Por falta de fundamentos, STJ revoga prisão domiciliar de ex-vereador de MG

A prisão domiciliar é uma medida substitutiva da prisão preventiva, e não uma alternativa à prisão. Por isso, a decretação da prisão domiciliar não dispensa os requisitos exigidos pelo Código de Processo Penal para as prisões cautelares em geral.

Ministro Sebastião Reis Júnior disse que não havia motivo para manter prisão
Sergio Amaral

Com esse entendimento, a 6ª Turma do Superior Tribunal de Justiça revogou a prisão domiciliar do ex-vereador de Uberlândia (MG) Alexandre Nogueira da Costa, investigado na operação poderoso chefão. Ele é suspeito de desviar dinheiro do transporte escolar do município e teve o mandato cassado pela Câmara Municipal em março deste ano.

Apesar da revogação da prisão domiciliar, o colegiado manteve as medidas cautelares alternativas à prisão impostas ao ex-parlamentar pelo Tribunal de Justiça de Minas Gerais, como o monitoramento eletrônico e a proibição de contato com os demais investigados.

Quilômetros em excesso
De acordo com as investigações, Alexandre Nogueira seria o líder de uma organização criminosa que teria desviado mais de R$ 7 milhões do município mediante o aumento artificial da quilometragem apresentada pelos motoristas do transporte escolar.

Segundo a apuração policial, os motoristas recebiam apenas o correspondente à quilometragem efetivamente percorrida, enquanto os valores relativos aos quilômetros em excesso eram desviados pelos operadores do esquema criminoso.

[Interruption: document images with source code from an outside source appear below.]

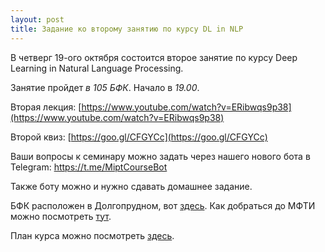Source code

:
 ```yaml
---
layout: post
title: Задание ко второму занятию по курсу DL in NLP
---
```


В четверг 19-ого октября состоится второе занятие по курсу Deep Learning in Natural Language Processing.

Занятие пройдет _в 105 БФК_. Начало в _19.00_.

Вторая лекция: [https://www.youtube.com/watch?v=ERibwqs9p38](https://www.youtube.com/watch?v=ERibwqs9p38)

Второй квиз: [https://goo.gl/CFGYCc](https://goo.gl/CFGYCc)

Ваши вопросы к семинару можно задать через нашего нового бота в Telegram: https://t.me/MiptCourseBot

Также боту можно и нужно сдавать домашнее задание.

БФК расположен в Долгопрудном, вот [здесь](https://yandex.ru/maps/-/CBUgnHqITD). Как добраться до МФТИ можно посмотреть [тут](https://mipt.ru/about/general/contacts/way.php).

План курса можно посмотреть [здесь](../NLP/).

O ex-parlamentar teve a prisão preventiva decretada em março de 2019, mas o TJ-MG, em habeas corpus, determinou que a medida fosse cumprida em regime domiciliar, aplicando, ainda, medidas cautelares diversas da prisão.

Em novo pedido de Habeas Corpus, dessa vez dirigido ao STJ, a defesa alegou que os demais investigados da operação poderoso chefão estão soltos e questionou a manutenção da prisão domiciliar e das medidas cautelares alternativas.

Preventiva e domiciliar
Relator do pedido, o ministro Sebastião Reis Júnior apontou que, ao impor as medidas cautelares distintas da prisão, o TJ-MG fundamentou-as adequadamente na gravidade dos delitos e no risco de reiteração das condutas, tendo em vista que os fatos denunciados teriam perdurado por mais de uma década.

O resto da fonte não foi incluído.